Bu arada Sayın Müsteşarımıza, basından ve kulislerden duyduğumuz kadarı ile aile hekimlerine nöbet adı altında bir uygulama veya gece çalışması gibi çalışma modeli olup olmadığını ve bu konuda bakanlığımızın ne düşündüğünü sorduk. Şu an için böyle bir konunun net olarak ortada olmadığı ancak olası bazı senaryolar olduğu bunun masada yer aldığı ve üzerinde bir takım çalışmalar yapılabileceği iletildi.

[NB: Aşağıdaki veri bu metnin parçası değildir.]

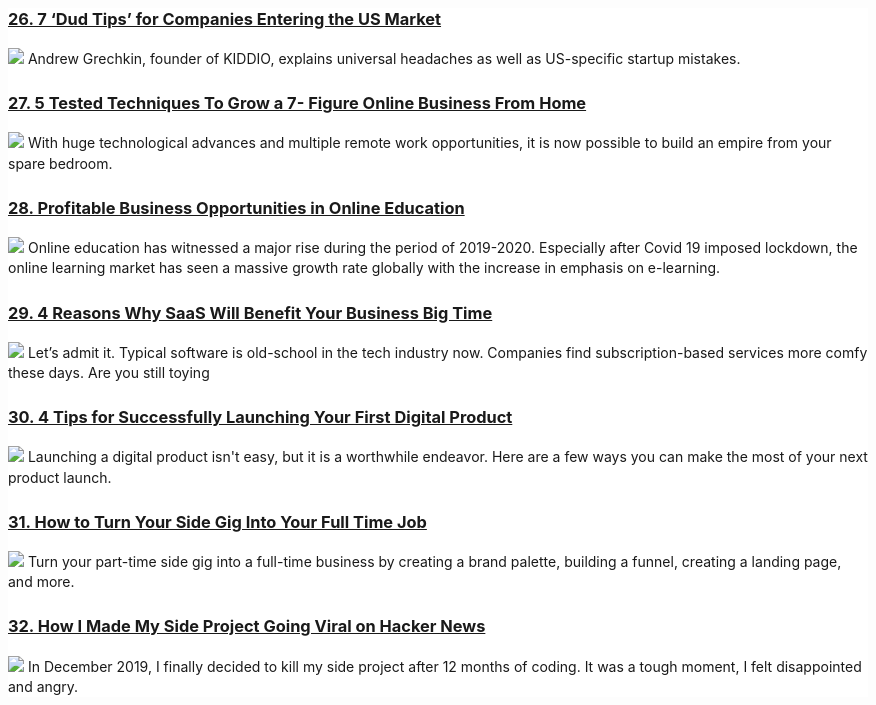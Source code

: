 ### [26. 7 ‘Dud Tips’ for Companies Entering the US Market](https://hackernoon.com/7-dud-tips-for-companies-entering-the-us-market)
![](https://cdn.hackernoon.com/images/0qjwcuN2nTPLlLdgx6uyTY2Kvhg2-reb3t3l.jpeg)
Andrew Grechkin, founder of KIDDIO, explains universal headaches as well as US-specific startup mistakes.

### [27. 5 Tested Techniques To Grow a 7- Figure Online Business From Home ](https://hackernoon.com/5-tested-techniques-to-grow-a-7-figure-online-business-from-home-uw1a35w5)
![](https://cdn.hackernoon.com/images/PuzdRfXQmfZSHgPbbMSUT0ZN5TE3-b0k34f6.jpeg)
With huge technological advances and multiple remote work opportunities, it is now possible to build an empire from your spare bedroom. 

### [28. Profitable Business Opportunities in Online Education](https://hackernoon.com/profitable-business-opportunities-in-online-education-1g1e34od)
![](https://cdn.hackernoon.com/images/ZxnoSjdREnP2qqJZUWg4MluwrBz1-pw4331a7.jpeg)
Online education has witnessed a major rise during the period of 2019-2020. Especially after Covid 19 imposed lockdown, the online learning market has seen a massive growth rate globally with the increase in emphasis on e-learning. 

### [29. 4 Reasons Why SaaS Will Benefit Your Business Big Time](https://hackernoon.com/4-reasons-why-saas-will-benefit-your-business-big-time-km1333wd)
![](https://cdn.hackernoon.com/images/3nhao37bBEfHA9RTQ0WNVWfXPD02-7mv33vc.jpeg)
Let’s admit it.
Typical software is old-school in the tech industry now.
Companies find subscription-based services more comfy these days.
Are you still toying 

### [30. 4 Tips for Successfully Launching Your First Digital Product](https://hackernoon.com/4-tips-for-successfully-launching-your-first-digital-product)
![](https://cdn.hackernoon.com/images/q44saPpzlJZ2rVoCgXZvNdemttI2-t593o1w.jpeg)
Launching a digital product isn't easy, but it is a worthwhile endeavor. Here are a few ways you can make the most of your next product launch.

### [31. How to Turn Your Side Gig Into Your Full Time Job](https://hackernoon.com/how-to-turn-your-side-gig-into-full-time-job-wp3137wc)
![](https://cdn.hackernoon.com/images/q44saPpzlJZ2rVoCgXZvNdemttI2-vg2z351s.jpeg)
Turn your part-time side gig into a full-time business by creating a brand palette, building a funnel, creating a landing page, and more.

### [32. How I Made My Side Project Going Viral on Hacker News](https://hackernoon.com/how-i-made-my-side-project-going-viral-on-hacker-news-oq3h34il)
![](https://cdn.hackernoon.com/images/0uEt7fRNUneeHRLrx3tQR1ir1iw2-4xj35zo.png)
In December 2019, I finally decided to kill my side project after 12 months of coding. It was a tough moment, I felt disappointed and angry.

Bu konuda aile hekimleri olarak yıllardan beri duruşumuzun çok net olduğunu, aile hekimliği ile nöbet kelimesinin aynı cümlede bile anılmasının bizim için kabul edilemez olduğunu, geçmişte zorunlu nöbet uygulaması ile nelerin yaşandığının hepimizin aklında bulunması gerektiği hatırlatıldı. Zorunlu nöbet, zorunlu gece çalışması gibi şeyleri konuşmayacağımızı ifade ederek, bu konunun bizi direk ilgilendiren bir konu olmadığı, sorunun kaynağında biz olmadığımız için çözümünde de bizim düşünülmemizin gerçekçi olmayacağı söylendi. Acil servislerde yaşanan sorunun sebeplerinin belli olduğu ve bu nedenle çözümlerinin de farklı ve bizim dışımızda olması gerektiği ifade edildi.

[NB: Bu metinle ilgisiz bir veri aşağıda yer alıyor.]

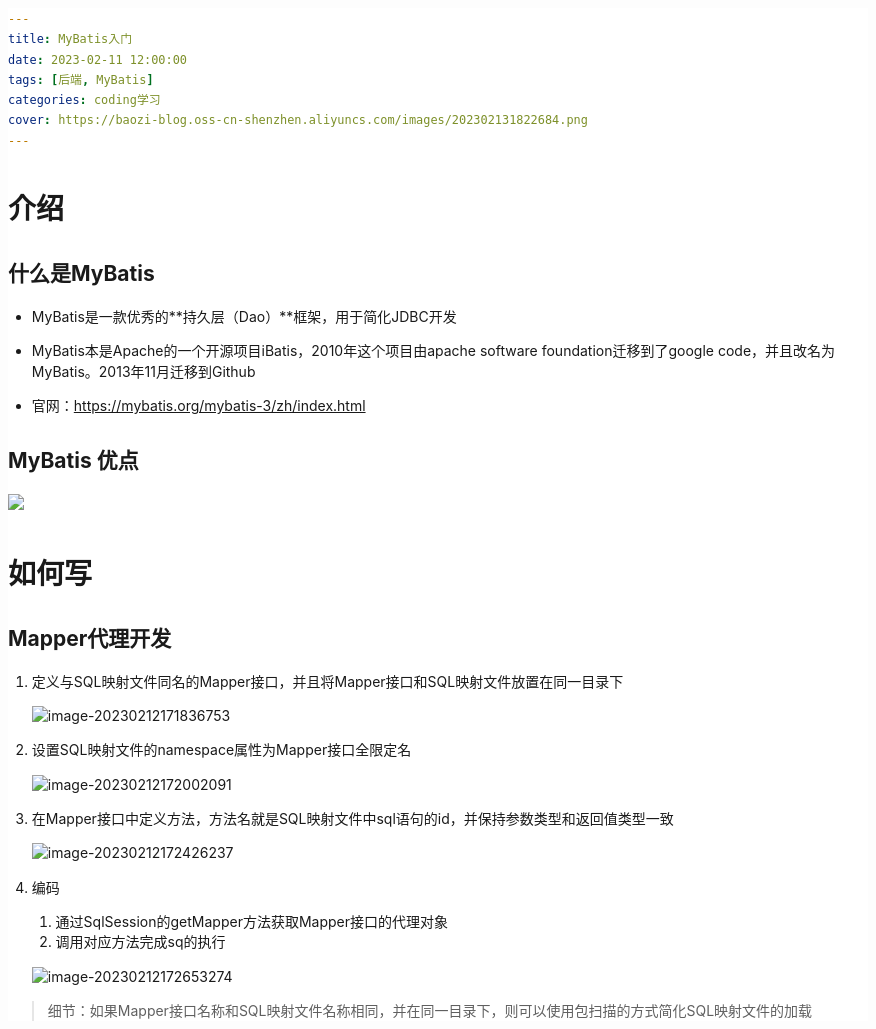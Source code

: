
 ```yaml
---
title: MyBatis入门
date: 2023-02-11 12:00:00
tags: [后端, MyBatis]
categories: coding学习
cover: https://baozi-blog.oss-cn-shenzhen.aliyuncs.com/images/202302131822684.png
---
```


# 介绍

## 什么是MyBatis

- MyBatis是一款优秀的**持久层（Dao）**框架，用于简化JDBC开发

- MyBatis本是Apache的一个开源项目iBatis，2010年这个项目由apache software foundation迁移到了google code，并且改名为MyBatis。2013年11月迁移到Github 
- 官网：https://mybatis.org/mybatis-3/zh/index.html

## MyBatis 优点

![](https://baozi-blog.oss-cn-shenzhen.aliyuncs.com/images/202302102246392.png)

# 如何写

## Mapper代理开发

1. 定义与SQL映射文件同名的Mapper接口，并且将Mapper接口和SQL映射文件放置在同一目录下

   ![image-20230212171836753](https://baozi-blog.oss-cn-shenzhen.aliyuncs.com/images/202302121718772.png)

   

2. 设置SQL映射文件的namespace属性为Mapper接口全限定名

   ![image-20230212172002091](https://baozi-blog.oss-cn-shenzhen.aliyuncs.com/images/202302121720105.png)

3. 在Mapper接口中定义方法，方法名就是SQL映射文件中sql语句的id，并保持参数类型和返回值类型一致

   ![image-20230212172426237](https://baozi-blog.oss-cn-shenzhen.aliyuncs.com/images/202302121724293.png)

4. 编码

   1. 通过SqlSession的getMapper方法获取Mapper接口的代理对象
   2. 调用对应方法完成sq的执行

   ![image-20230212172653274](https://baozi-blog.oss-cn-shenzhen.aliyuncs.com/images/202302121726294.png)

> 细节：如果Mapper接口名称和SQL映射文件名称相同，并在同一目录下，则可以使用包扫描的方式简化SQL映射文件的加载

Ayrıca görüşmede Sağlıkta şiddet, emekliliğimize yansımayan ücretlerimiz ile ilgili yapılan çalışmalar ve tablolar sunuldu. Torba yasa da yer alacak olan yıpranma payı ile alakalı olarak nöbet tutulması ve çalışılan yer ayrımının olabileceği bilgisi üzerine de bunun haksızlığa ve eşitsizliğe sebebiyet vereceğini, adil ve hakkaniyetli bir düzenlemenin talebimiz olduğu da söylendi.

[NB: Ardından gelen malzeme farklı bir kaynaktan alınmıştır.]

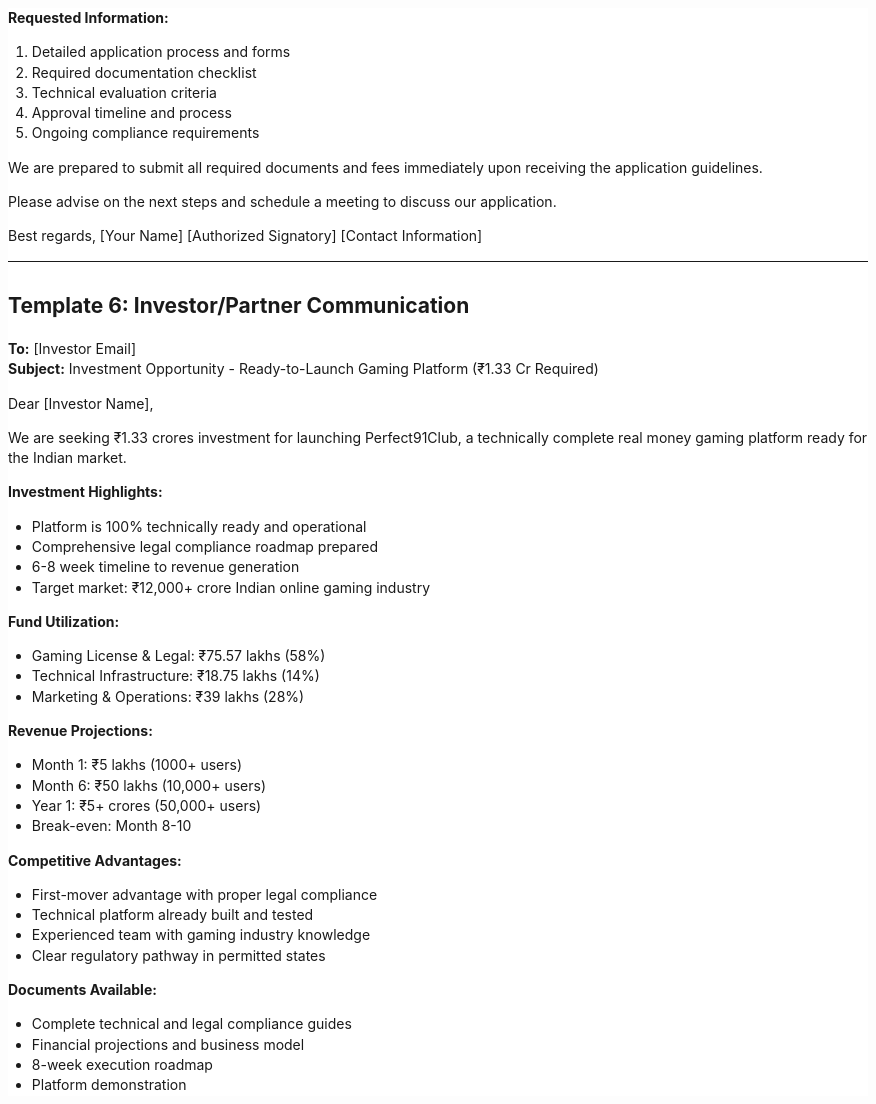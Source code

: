 **Requested Information:**
1. Detailed application process and forms
2. Required documentation checklist
3. Technical evaluation criteria
4. Approval timeline and process
5. Ongoing compliance requirements

We are prepared to submit all required documents and fees immediately upon receiving the application guidelines.

Please advise on the next steps and schedule a meeting to discuss our application.

Best regards,
[Your Name]
[Authorized Signatory]
[Contact Information]

---

## Template 6: Investor/Partner Communication

**To:** [Investor Email]  
**Subject:** Investment Opportunity - Ready-to-Launch Gaming Platform (₹1.33 Cr Required)

Dear [Investor Name],

We are seeking ₹1.33 crores investment for launching Perfect91Club, a technically complete real money gaming platform ready for the Indian market.

**Investment Highlights:**
- Platform is 100% technically ready and operational
- Comprehensive legal compliance roadmap prepared
- 6-8 week timeline to revenue generation
- Target market: ₹12,000+ crore Indian online gaming industry

**Fund Utilization:**
- Gaming License & Legal: ₹75.57 lakhs (58%)
- Technical Infrastructure: ₹18.75 lakhs (14%)
- Marketing & Operations: ₹39 lakhs (28%)

**Revenue Projections:**
- Month 1: ₹5 lakhs (1000+ users)
- Month 6: ₹50 lakhs (10,000+ users)
- Year 1: ₹5+ crores (50,000+ users)
- Break-even: Month 8-10

**Competitive Advantages:**
- First-mover advantage with proper legal compliance
- Technical platform already built and tested
- Experienced team with gaming industry knowledge
- Clear regulatory pathway in permitted states

**Documents Available:**
- Complete technical and legal compliance guides
- Financial projections and business model
- 8-week execution roadmap
- Platform demonstration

Son olarak Aile Hekimliği hizmetlerindeki memnuniyetin halen en yüksek düzeyde olduğu, bunun tamamen meslektaşlarımızın özverisi ile gerçekleştiği söylenerek bunun göz önünde bulundurulması ve kaybedilmemesi gereken durum olduğu ifade edilmiştir. Ayrıca çalıştay raporumuz ve sadece son bir yılda gelirlerimizde oluşan kayıpların tablolar ve oranlar halinde yer aldığı bilgi notu Müsteşarımıza incelemesi için sunulmuştur. Afrin’de süren terör operasyonunda aile hekimleri olarak Mehmetçiğimizin ve TSK mizin yanında olduğumuzu, meslektaşlarımızın ihtiyaç halinde gönüllü olarak bölgede çalışma isteğini belirttik.
Kendisi de bu görüşmeden duyduğu memnuniyeti ileterek Mart ayındaki çalışmada görüşlerimizi detaylı olarak iletmemizi ve sonrasında bu görüşmelerin devam edeceği bilgisini vermiştir. Tüm meslektaşlarımıza selamlarını iletmemizi söylemiştir. Saygılarımızla bilgilerinize.